My mother had been with him since I was about five, and she filed for divorce about two weeks before I had turned 12. I am 14 now and things have been a bit better. She got with him a few months after my father had passed. She never talks about my dad but I know even if they hadn't been in a relationship when he had passed that she loved him more than she'd lead on.

I get out of my thoughts and brush my dirty blonde hair, most would say I need a haircut because it is down to my lower back but I liked it that way, though when I did go for a haircut, I cut it to right below my boobs. I wouldn't describe myself as skinny I weigh 145lbs but my goal is to get to about 120lbs.

My best friend James' dad, Dave always commented about how I had a stomach or big thighs but when I did lose weight, he complimented me and then told me what else I needed to work on. I didn't like Dave in that way I hadn't really grown up with a father figure so he was the closest thing I had gotten to a father or at least that's what he had told me.

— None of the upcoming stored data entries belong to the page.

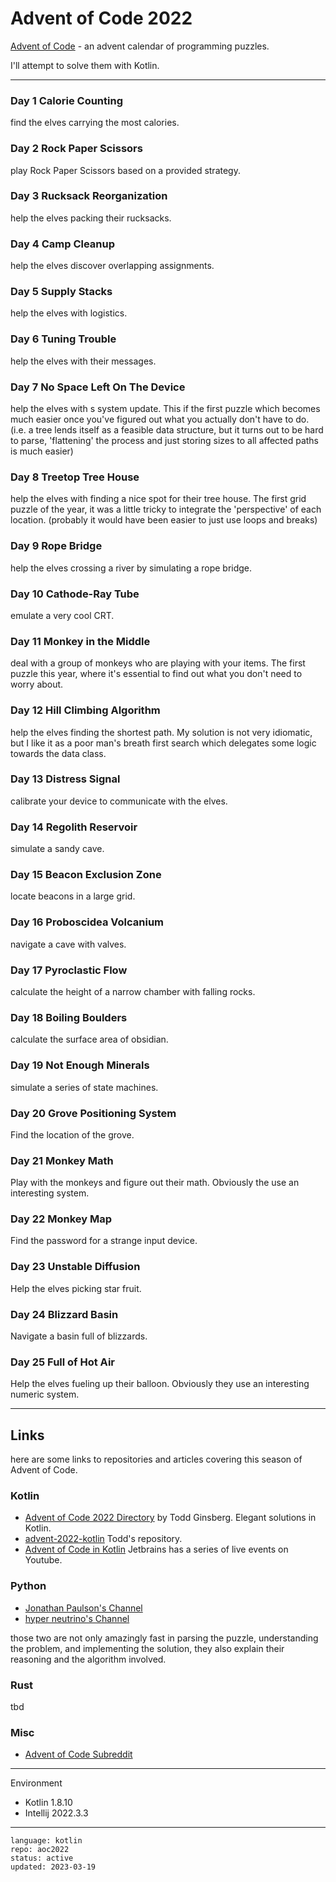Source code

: # Advent of Code 2022

[Advent of Code] - an advent calendar of programming puzzles.

I'll attempt to solve them with Kotlin.

[Advent of Code]:https://adventofcode.com/2022 

---

### Day 1 Calorie Counting

find the elves carrying the most calories.

### Day 2 Rock Paper Scissors

play Rock Paper Scissors based on a provided strategy.

### Day 3 Rucksack Reorganization

help the elves packing their rucksacks.

### Day 4 Camp Cleanup

help the elves discover overlapping assignments.

### Day 5 Supply Stacks

help the elves with logistics.

### Day 6 Tuning Trouble

help the elves with their messages. 

### Day 7 No Space Left On The Device

help the elves with s system update. This if the first puzzle which becomes much easier once you've
figured out what you actually don't have to do. (i.e. a tree lends itself as a feasible data structure,
but it turns out to be hard to parse, 'flattening' the process and just storing sizes to all affected
paths is much easier)

### Day 8 Treetop Tree House

help the elves with finding a nice spot for their tree house. The first grid puzzle of the year, it
was a little tricky to integrate the 'perspective' of each location. (probably it would have been
easier to just use loops and breaks)

### Day 9 Rope Bridge

help the elves crossing a river by simulating a rope bridge.

### Day 10 Cathode-Ray Tube

emulate a very cool CRT.

### Day 11 Monkey in the Middle

deal with a group of monkeys who are playing with your items. The first puzzle this year, where it's 
essential to find out what you don't need to worry about.

### Day 12 Hill Climbing Algorithm

help the elves finding the shortest path. My solution is not very idiomatic, but I like it as
a poor man's breath first search which delegates some logic towards the data class.

### Day 13 Distress Signal

calibrate your device to communicate with the elves.

### Day 14 Regolith Reservoir

simulate a sandy cave.

### Day 15 Beacon Exclusion Zone

locate beacons in a large grid.

### Day 16 Proboscidea Volcanium

navigate a cave with valves.

### Day 17 Pyroclastic Flow

calculate the height of a narrow chamber with falling rocks.

### Day 18 Boiling Boulders

calculate the surface area of obsidian.

### Day 19 Not Enough Minerals

simulate a series of state machines. 

### Day 20 Grove Positioning System

Find the location of the grove.

### Day 21 Monkey Math

Play with the monkeys and figure out their math. Obviously the use an interesting system.

### Day 22 Monkey Map

Find the password for a strange input device.

### Day 23 Unstable Diffusion

Help the elves picking star fruit.

### Day 24 Blizzard Basin

Navigate a basin full of blizzards.

### Day 25 Full of Hot Air

Help the elves fueling up their balloon. Obviously they use an interesting numeric system.

---

## Links

here are some links to repositories and articles covering this season of Advent of Code.

### Kotlin

- [Advent of Code 2022 Directory](https://todd.ginsberg.com/post/advent-of-code/2022/) by Todd Ginsberg. Elegant solutions in Kotlin.
- [advent-2022-kotlin](https://github.com/tginsberg/advent-2022-kotlin) Todd's repository.
- [Advent of Code in Kotlin](https://www.youtube.com/playlist?list=PLlFc5cFwUnmwxQlKf8uWp-la8BVSTH47J) Jetbrains has a series of live events on Youtube.

### Python

- [Jonathan Paulson's Channel](https://www.youtube.com/channel/UCuWLIm0l4sDpEe28t41WITA)
- [hyper neutrino's Channel](https://www.youtube.com/@hyper-neutrino)

those two are not only amazingly fast in parsing the puzzle, understanding the problem, and implementing
the solution, they also explain their reasoning and the algorithm involved.

### Rust

tbd

### Misc

- [Advent of Code Subreddit](https://www.reddit.com/r/adventofcode/)

---

Environment

- Kotlin 1.8.10
- Intellij 2022.3.3

---

```
language: kotlin
repo: aoc2022
status: active
updated: 2023-03-19
```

Then my teeth were the next thing I moved onto brushing I had recently asked my mom to buy teeth whitening toothpaste since I was worried about how yellow my teeth had been since there were days where I didn't feel like brushing them when I was younger or when I had drunk a lot of soda. As I am older now, I realize that it had come back to bite me in the ass, I don't like the plaque feeling on my teeth.

I always had told myself that, that is why I skip a day before eating a snack, but realistically I know that it is not the truth because I always catch myself looking at calories every time that I choose to eat something. I felt bad looking at a flavoring packet that was only 10 calories and thought I was gross for even considering drinking that before.

I snap out of my deep thoughts and try not to think. I then put on my uniform. It honestly was uncomfortable. It had a collar which made me extremely hot considering it could get up into the 90's outside around 10am and with their shitty A.C. unit throughout the buildings, it wouldn't help much.